A process is an instance of a program in execution.

It's a dynamic entity that requires system resources like CPU time, memory, and I/O devices to perform its tasks. Key characteristics of a process include:

• Program Counter: Points to the next instruction to be executed.
• Registers: Stores temporary data used in calculations.
• Stack: Manages function calls and local variables.
• Heap: Dynamically allocates memory during program execution.

Process Creation and Termination

• Process Creation:
  • System call: A program requests the OS to create a new process.
  • OS allocates resources: Memory, CPU time, and other resources are assigned.
  • New process is created: A new process control block (PCB) is created to manage the process's state.
• Process Termination:
  • Normal termination: The process completes its execution.
  • Abnormal termination: The process crashes or is killed by the OS.
  • OS reclaims resources: The OS deallocates the resources used by the terminated process.
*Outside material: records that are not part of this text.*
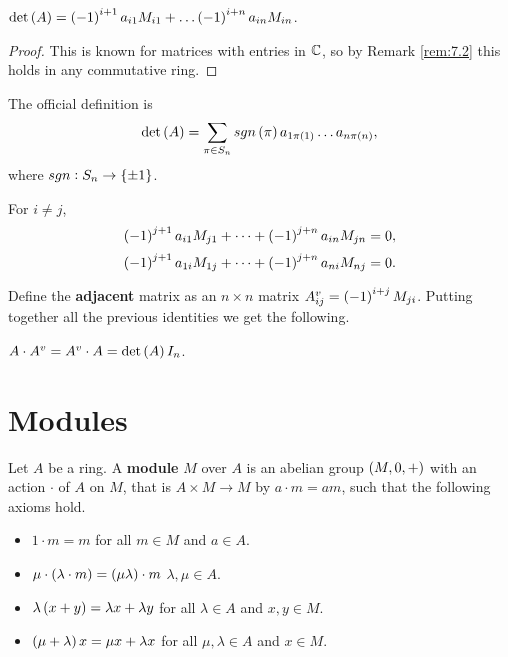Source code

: \begin{proposition}
$ \det\br{A} = \br{-1}^{i + 1}a_{i1}M_{i1} + \dots \br{-1}^{i + n}a_{in}M_{in} $.
\end{proposition}

\begin{proof}
This is known for matrices with entries in $ \mathbb{C} $, so by Remark \ref{rem:7.2} this holds in any commutative ring.
\end{proof}

\begin{remark}
The official definition is
$$ \det\br{A} = \sum_{\pi \in S_n} sgn\br{\pi}a_{1\pi\br{1}} \dots a_{n\pi\br{n}}, $$
where $ sgn : S_n \to \cbr{\pm 1} $.
\end{remark}

\begin{proposition}
For $ i \ne j $,
$$ \br{-1}^{j + 1}a_{i1}M_{j1} + \dots + \br{-1}^{j + n}a_{in}M_{jn} = 0, $$
$$ \br{-1}^{j + 1}a_{1i}M_{1j} + \dots + \br{-1}^{j + n}a_{ni}M_{nj} = 0. $$
\end{proposition}

Define the \textbf{adjacent} matrix as an $ n \times n $ matrix $ A^v_{ij} = \br{-1}^{i + j}M_{ji} $. Putting together all the previous identities we get the following.

\begin{theorem}
$ A \cdot A^v = A^v \cdot A = \det\br{A} I_n $.
\end{theorem}

\pagebreak

\section{Modules}


\begin{definition}
Let $ A $ be a ring. A \textbf{module} $ M $ over $ A $ is an abelian group $ \br{M, 0, +} $ with an action $ \cdot $ of $ A $ on $ M $, that is $ A \times M \to M $ by $ a \cdot m = am $, such that the following axioms hold.
\begin{itemize}
\item $ 1 \cdot m = m $ for all $ m \in M $ and $ a \in A $.
\item $ \mu \cdot \br{\lambda \cdot m} = \br{\mu\lambda} \cdot m $ $ \lambda, \mu \in A $.
\item $ \lambda\br{x + y} = \lambda x + \lambda y $ for all $ \lambda \in A $ and $ x, y \in M $.
\item $ \br{\mu + \lambda}x = \mu x + \lambda x $ for all $ \mu, \lambda \in A $ and $ x \in M $.
\end{itemize}
\end{definition}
Process Control Block (PCB)

The PCB is a data structure that contains information about a process, including:

• Process ID (PID): A unique identifier.
• Process State: Current state (running, ready, waiting, etc.).
• Program Counter: Points to the next instruction.
• Registers: Stores the process's registers.
• Memory Limits: Defines the memory allocated to the process.
• Open Files: List of open files.
• Parent Process: The process that created the current process.
• Child Processes: List of child processes.
• Priority: Determines the process's importance.

Process Life Cycle

A process goes through different states during its lifetime:

1. New: The process is being created.
2. Ready: The process is waiting to be assigned to a CPU.
3. Running: The process is currently executing on a CPU.
4. Waiting: The process is waiting for an event (e.g., I/O operation).
5. Terminated: The process has finished execution.

Process Management in Windows and Linux

• Windows:
  • Task Manager: Visualizes running processes, CPU usage, memory usage, and network activity.
  • Command Prompt: Uses commands like tasklist, taskkill, and start to manage processes.
  • PowerShell: A more powerful command-line interface for advanced process management tasks.
• Linux:
  • Terminal: Uses commands like ps, top, kill, and nice to manage processes.
  • Graphical User Interface (GUI): Provides a visual interface for process management (e.g., GNOME, KDE).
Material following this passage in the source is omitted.